Name	Type	Description
`annotator_id`	`str`	Identifier of the annotator who produced the response.
`item_id`	`str`	Identifier of the annotation item.
`question_name`	`str`	Anchor name of the question that was answered.
`response_label`	`str`	The annotator's response label (must be one of the labels of the corresponding :class:`ResponseEncoding`).

`AnnotatorReliability` ¶

Bases: BeadBaseModel

Per-annotator reliability summary.

Captures how diverse a single annotator's responses are within each question. Low entropy means the annotator collapses the response space.

Attributes:

Name	Type	Description
`annotator_id`	`str`	The annotator's identifier.
`n_responses`	`int`	Total responses from this annotator across all questions.
`response_distribution`	`dict[str, dict[str, int]]`	Per-question distribution of responses, keyed by anchor name and then by response label, with counts as values.
`entropy_per_question`	`dict[str, float]`	Per-question Shannon entropy in bits. `0.0` when the annotator only used one label for that question.

Examples:

>>> rel = AnnotatorReliability(
...     annotator_id="ann_1",
...     n_responses=4,
...     response_distribution={
...         "completion": {"yes": 2, "no": 2},
...     },
...     entropy_per_question={"completion": 1.0},
... )
>>> rel.entropy("completion")
1.0
>>> rel.entropy("missing") is None
True

`entropy(question_name: str) -> float | None` ¶

Return the Shannon entropy for one question, or None.

Parameters:

Name	Type	Description	Default
`question_name`	`str`	Anchor name to look up.	required

Returns:

Type	Description
`float \| None`	Entropy in bits, or `None` if no responses were recorded for this question.

`annotator_reliability(records: Sequence[AnnotationRecord], encodings: Mapping[str, ResponseEncoding] | None = None) -> tuple[AnnotatorReliability, ...]` ¶

Compute per-annotator reliability summaries.
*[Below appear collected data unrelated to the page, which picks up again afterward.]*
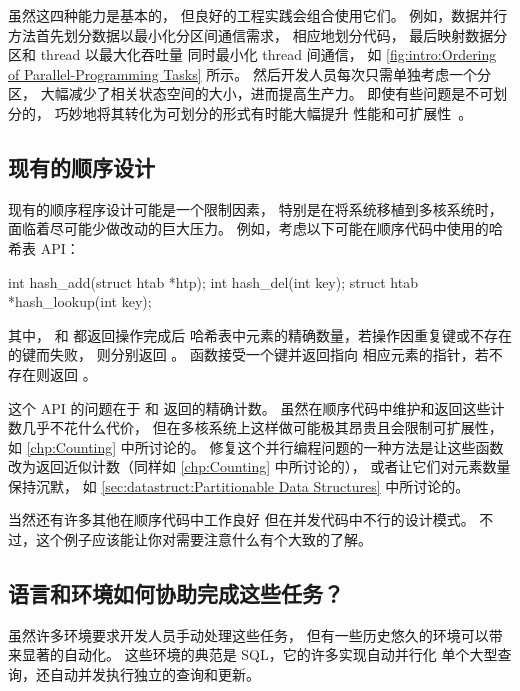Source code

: 虽然这四种能力是基本的，
但良好的工程实践会组合使用它们。
例如，数据并行方法首先划分数据以最小化分区间通信需求，
相应地划分代码，
最后映射数据分区和 thread 以最大化吞吐量
同时最小化 thread 间通信，
如 \cref{fig:intro:Ordering of Parallel-Programming Tasks} 所示。
然后开发人员每次只需单独考虑一个分区，
大幅减少了相关状态空间的大小，进而提高生产力。
即使有些问题是不可划分的，
巧妙地将其转化为可划分的形式有时能大幅提升
性能和可扩展性~\cite{PanagiotisMetaxas1999PDCS}。

\subsection{现有的顺序设计}
\label{sec:intro:Existing Sequential Designs}

现有的顺序程序设计可能是一个限制因素，
特别是在将系统移植到多核系统时，
面临着尽可能少做改动的巨大压力。
例如，考虑以下可能在顺序代码中使用的哈希表 API：

\begin{VerbatimU}
int hash_add(struct htab *htp);
int hash_del(int key);
struct htab *hash_lookup(int key);
\end{VerbatimU}

其中， 和  都返回操作完成后
哈希表中元素的精确数量，若操作因重复键或不存在的键而失败，
则分别返回 。
 函数接受一个键并返回指向
相应元素的指针，若不存在则返回 。

这个 API 的问题在于  和  返回的精确计数。
虽然在顺序代码中维护和返回这些计数几乎不花什么代价，
但在多核系统上这样做可能极其昂贵且会限制可扩展性，
如 \cref{chp:Counting} 中所讨论的。
修复这个并行编程问题的一种方法是让这些函数
改为返回近似计数（同样如 \cref{chp:Counting} 中所讨论的），
或者让它们对元素数量保持沉默，
如 \cref{sec:datastruct:Partitionable Data Structures} 中所讨论的。

当然还有许多其他在顺序代码中工作良好
但在并发代码中不行的设计模式。
不过，这个例子应该能让你对需要注意什么有个大致的了解。

\subsection{语言和环境如何协助完成这些任务？}
\label{sec:intro:How Do Languages and Environments Assist With These Tasks?}

虽然许多环境要求开发人员手动处理这些任务，
但有一些历史悠久的环境可以带来显著的自动化。
这些环境的典范是 SQL，它的许多实现自动并行化
单个大型查询，还自动并发执行独立的查询和更新。

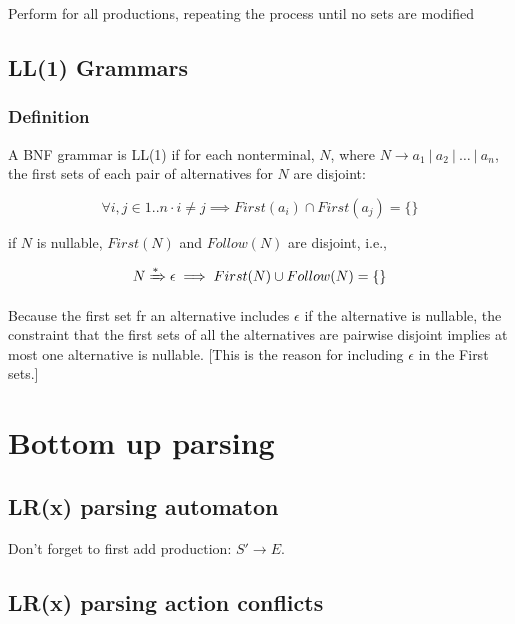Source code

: \documentclass[fontsize=10pt,a4paper]{article}
\begin{document}
\begin{multicols}{3}
    Perform for all productions, repeating the process until no sets are modified



    \subsection{LL(1) Grammars}

    \subsubsection{Definition}

    A BNF grammar is LL(1) if for each nonterminal, $N$, where $N \rightarrow a_1 ~\vert~ a_2 ~\vert~ \dots ~\vert~ a_n$,\\

    the first sets of each pair of alternatives for $N$ are disjoint:

        \[\forall i, j \in 1..n \cdot i \neq j \implies First(a_i) \cap First(a_j) = \{\}\]

    if $N$ is nullable, $First(N)$ and $Follow(N)$ are disjoint, i.e.,

    \[N \xRightarrow{*} \epsilon \implies First(N) \cup Follow(N) = \{\}\]

    Because the first set fr an alternative includes $\epsilon$ if the alternative is nullable, the constraint that the first sets of all the alternatives are pairwise disjoint implies at most one alternative is nullable. [This is the reason for including $\epsilon$ in the First sets.]
    

    \section{Bottom up parsing}

    \subsection{LR(x) parsing automaton}

    Don't forget to first add production: $S' \rightarrow E$.

    \subsection{LR(x) parsing action conflicts}


\end{multicols}
\end{document}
Groups records by annotator, then by question, and computes Shannon entropy in bits on each annotator-question label distribution. When encodings is supplied, response labels not present in the encoding for a question are silently skipped (a common case after schema evolution).

Parameters:

Name	Type	Description	Default
`records`	`Sequence[AnnotationRecord]`	All records across questions and annotators.	required
`encodings`	`Mapping[str, ResponseEncoding] \| None`	Per-question encodings used to filter unrecognized labels. When `None` (the default), every label is counted.	`None`

Returns:

Type	Description
`tuple[AnnotatorReliability, ...]`	One summary per annotator, sorted by annotator id.

Examples:

>>> records = [
...     AnnotationRecord(annotator_id="a1", item_id="i1",
...                      question_name="q", response_label="yes"),
...     AnnotationRecord(annotator_id="a1", item_id="i2",
...                      question_name="q", response_label="no"),
...     AnnotationRecord(annotator_id="a2", item_id="i1",
...                      question_name="q", response_label="yes"),
...     AnnotationRecord(annotator_id="a2", item_id="i2",
...                      question_name="q", response_label="yes"),
... ]
>>> profiles = annotator_reliability(records)
>>> [(p.annotator_id, p.entropy("q")) for p in profiles]
[('a1', 1.0), ('a2', 0.0)]

`low_entropy_annotators(profiles: Sequence[AnnotatorReliability], *, threshold: float, question_name: str | None = None, require_min_responses: int = 1) -> tuple[str, ...]` ¶

Return annotator ids whose entropy falls at or below a threshold.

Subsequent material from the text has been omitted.